Иностранная литература №12/2011 - стр. 16
Пересекая эти безлюдные места, уже почти пустой автобус ехал гораздо быстрее, и водитель время от времени то оборачивался, чтобы взглянуть на нас, то разглядывал столь странных пассажиров в зеркало заднего вида. Мы проехали мимо сквера во французском стиле с бронзовой статуей Дюка Эллингтона в центре. Пьедестал изображал край сцены, а Дюк Эллингтон в смокинге стоял, опираясь на рояль, также отлитый из бронзы. (Не знаю, видел ли я на самом деле или кто-то мне рассказывал, что где-то в Нью-Йорке есть статуя Дюка Эллингтона верхом на коне.) Мы сели в автобус около часа назад на остановке Юнион-сквер. Но заехали так далеко, и наше продвижение было таким медленным, что казалось, будто прошла уже целая вечность, к тому же ничто не указывало на близость нашей цели – Сто пятьдесят пятой улицы. Чужестранцы в этом городе, теперь мы были ими вдвойне и вдобавок в этих краях, где никогда раньше не бывали и даже не были уверены, найдем ли дорогу.

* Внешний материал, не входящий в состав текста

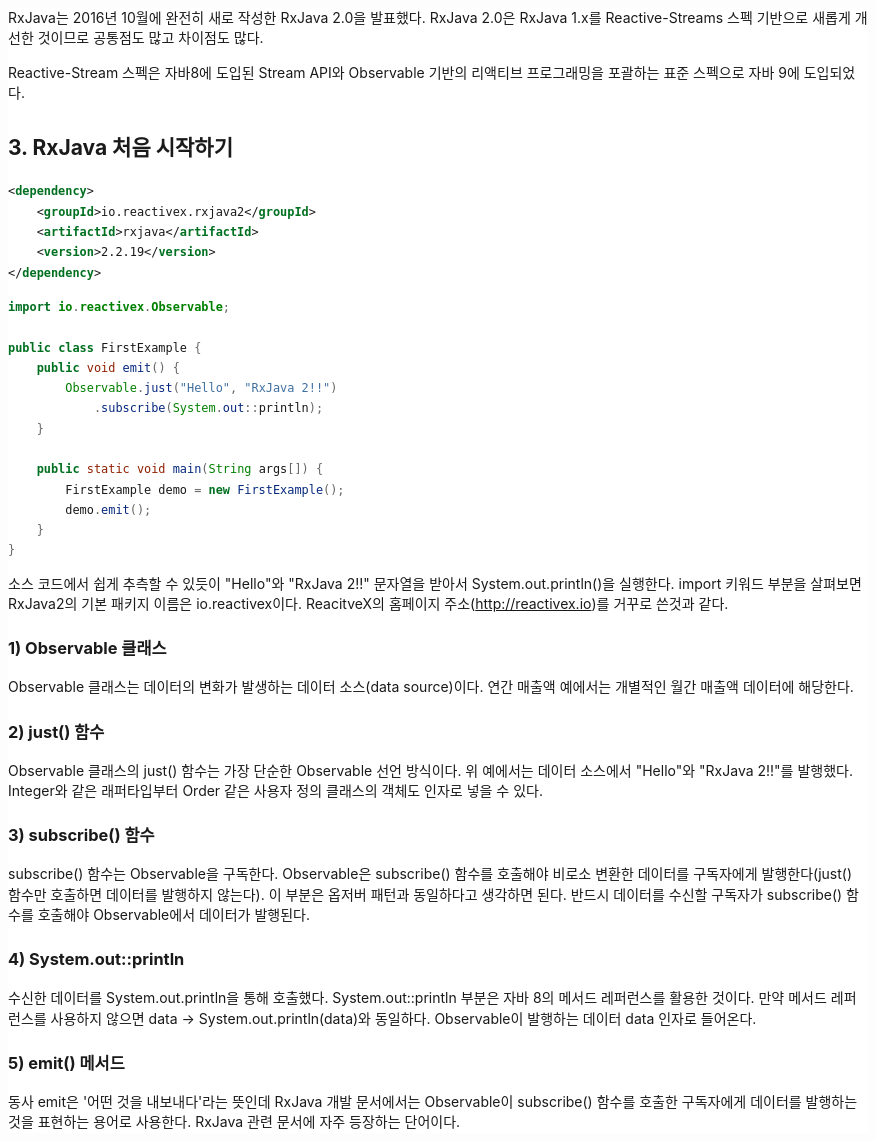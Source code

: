 RxJava는 2016년 10월에 완전히 새로 작성한 RxJava 2.0을 발표했다. RxJava 2.0은 RxJava 1.x를 Reactive-Streams 스펙 기반으로 새롭게 개선한 것이므로 공통점도 많고 차이점도 많다.

Reactive-Stream 스펙은 자바8에 도입된 Stream API와 Observable 기반의 리액티브 프로그래밍을 포괄하는 표준 스펙으로 자바 9에 도입되었다.

## 3. RxJava 처음 시작하기

```xml
<dependency>
    <groupId>io.reactivex.rxjava2</groupId>
    <artifactId>rxjava</artifactId>
    <version>2.2.19</version>
</dependency>
```

```java
import io.reactivex.Observable;

public class FirstExample {
    public void emit() {
        Observable.just("Hello", "RxJava 2!!")
            .subscribe(System.out::println);
    }
    
    public static void main(String args[]) {
        FirstExample demo = new FirstExample();
        demo.emit();
    }
}
```

소스 코드에서 쉽게 추측할 수 있듯이 "Hello"와 "RxJava 2!!" 문자열을 받아서 System.out.println()을 실행한다. import 키워드 부분을 살펴보면 RxJava2의 기본 패키지 이름은 io.reactivex이다. ReacitveX의 홈페이지 주소(http://reactivex.io)를 거꾸로 쓴것과 같다.

### 1) Observable 클래스
Observable 클래스는 데이터의 변화가 발생하는 데이터 소스(data source)이다. 연간 매출액 예에서는 개별적인 월간 매출액 데이터에 해당한다. 

### 2) just() 함수
Observable 클래스의 just() 함수는 가장 단순한 Observable 선언 방식이다. 위 예에서는 데이터 소스에서 "Hello"와 "RxJava 2!!"를 발행했다. Integer와 같은 래퍼타입부터 Order 같은 사용자 정의 클래스의 객체도 인자로 넣을 수 있다.

### 3) subscribe() 함수
subscribe() 함수는 Observable을 구독한다. Observable은 subscribe() 함수를 호출해야 비로소 변환한 데이터를 구독자에게 발행한다(just() 함수만 호출하면 데이터를 발행하지 않는다). 이 부분은 옵저버 패턴과 동일하다고 생각하면 된다. 반드시 데이터를 수신할 구독자가 subscribe() 함수를 호출해야 Observable에서 데이터가 발행된다.

### 4) System.out::println
수신한 데이터를 System.out.println을 통해 호출했다. System.out::println 부분은 자바 8의 메서드 레퍼런스를 활용한 것이다. 만약 메서드 레퍼런스를 사용하지 않으면 data -> System.out.println(data)와 동일하다. Observable이 발행하는 데이터 data 인자로 들어온다.

### 5) emit() 메서드
동사 emit은 '어떤 것을 내보내다'라는 뜻인데 RxJava 개발 문서에서는 Observable이 subscribe() 함수를 호출한 구독자에게 데이터를 발행하는 것을 표현하는 용어로 사용한다. RxJava 관련 문서에 자주 등장하는 단어이다.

Остановка Сто пятьдесят пятой улицы находилась на углу широкого проспекта, дома были невысокие и оторванные друг от друга, и все здесь вызывало ощущение заброшенности и края света, которое усиливалось пасмурностью дня и низкими оградами пустырей. Вокруг не было никого, к кому можно было обратиться с вопросом. Бедные дома, церкви, закрытые лавки, американский флаг, развевающийся над кирпичным зданием, обветшалым, но хранящим официальный вид. Неожиданно нами овладели отчаяние и страх, что мы заблудились и вот-вот окажемся в опасном месте, – два иностранных туриста, которых видно за версту, которые не знают, где находятся, и с ужасом замечают, что среди немногочисленных машин не попадается ни одного ярко-желтого пятна такси.

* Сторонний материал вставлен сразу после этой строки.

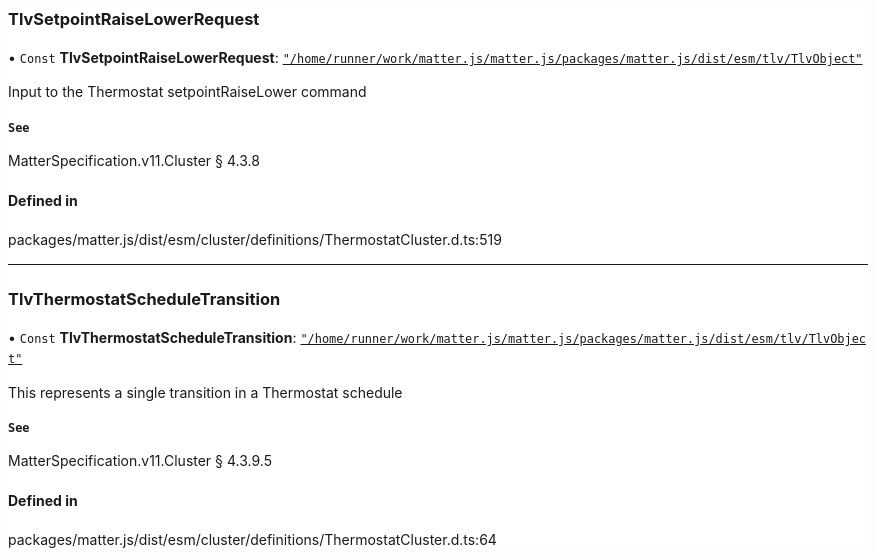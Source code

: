 ### TlvSetpointRaiseLowerRequest

• `Const` **TlvSetpointRaiseLowerRequest**: [`"/home/runner/work/matter.js/matter.js/packages/matter.js/dist/esm/tlv/TlvObject"`](exports_session._internal_.__home_runner_work_matter_js_matter_js_packages_matter_js_dist_esm_tlv_TlvObject_.md)

Input to the Thermostat setpointRaiseLower command

**`See`**

MatterSpecification.v11.Cluster § 4.3.8

#### Defined in

packages/matter.js/dist/esm/cluster/definitions/ThermostatCluster.d.ts:519

___

### TlvThermostatScheduleTransition

• `Const` **TlvThermostatScheduleTransition**: [`"/home/runner/work/matter.js/matter.js/packages/matter.js/dist/esm/tlv/TlvObject"`](exports_session._internal_.__home_runner_work_matter_js_matter_js_packages_matter_js_dist_esm_tlv_TlvObject_.md)

This represents a single transition in a Thermostat schedule

**`See`**

MatterSpecification.v11.Cluster § 4.3.9.5

#### Defined in

packages/matter.js/dist/esm/cluster/definitions/ThermostatCluster.d.ts:64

Но вот мы уже шагаем вдоль ограды огромного кладбища, которое сначала показалось нам парком или лесом. На западе угадывается необъятная даль Гудзона, а на перекрестке, где кладбище заканчивается, на противоположной стороне проспекта, словно видение или мираж, возникает здание, которое мы искали, – величественное, в духе неоклассицизма и не менее диковинное, чем мы сами в этом заброшенном месте; в нем расположилось Испанское общество Америки и, как нам рассказывали, есть картины Веласкеса и Гойи и огромная библиотека, которую никто не посещает, потому что кто же поедет сюда, в такую даль, в район, который, когда находишься на юге Манхэттена, представляется диким и опасным.

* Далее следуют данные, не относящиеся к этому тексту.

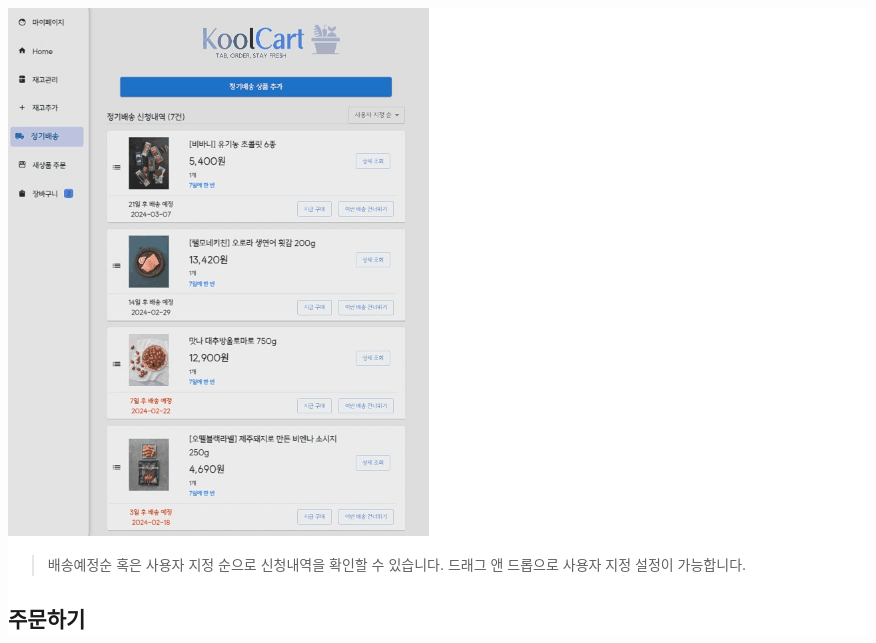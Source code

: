 <img width="49%" src="./imgs/정기배송_정렬.gif"/> 

> 배송예정순 혹은 사용자 지정 순으로 신청내역을 확인할 수 있습니다. 드래그 앤 드롭으로 사용자 지정 설정이 가능합니다.

## 주문하기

Вот садовая решетка, за ней, между двумя зданиями с мраморными карнизами и колоннами, с испанскими именами, высеченными по всему фасаду, – двор со статуями. Среди них есть претенциозная конная статуя Сида, а на стене одного из зданий высечен огромный барельеф, изображающий Дон Кихота верхом на Росинанте; и всадник, и лошадь в одинаковой степени изможденные и тощие. Рядом с входной дверью женщина с седыми волосами, схваченными заколкой – судя по ее виду, она давно махнула на себя рукой, – курит, как все американские любители табака, то есть убежденно и при этом таясь ото всех: чтобы подымить сигаретой, им приходится в непогоду выскакивать на улицу и, укрываясь от ветра за какой-нибудь колонной или углом здания, тайком делать несколько торопливых затяжек, опасаясь замечаний прохожих. Женщина на мгновение останавливает на нас взгляд, и впоследствии мы вспомним, что на нас обоих произвели впечатление ее глаза: они сверкали на поблекшем лице, как раскаленные угли, словно просвечивая сквозь маску, – живые и неистовые глаза женщины, которая на самом деле была гораздо моложе, чем выглядела; американская служащая или секретарша на пороге пенсии, которая живет одна, уделяет совсем немного времени своей внешности, стрижется, как придется, носит темные джемперы, мужские брюки, ботинки – что-то среднее между ортопедической обувью и кроссовками – и очки на цепочке и стала уже таким реликтом, что даже не отказалась от привычки курить.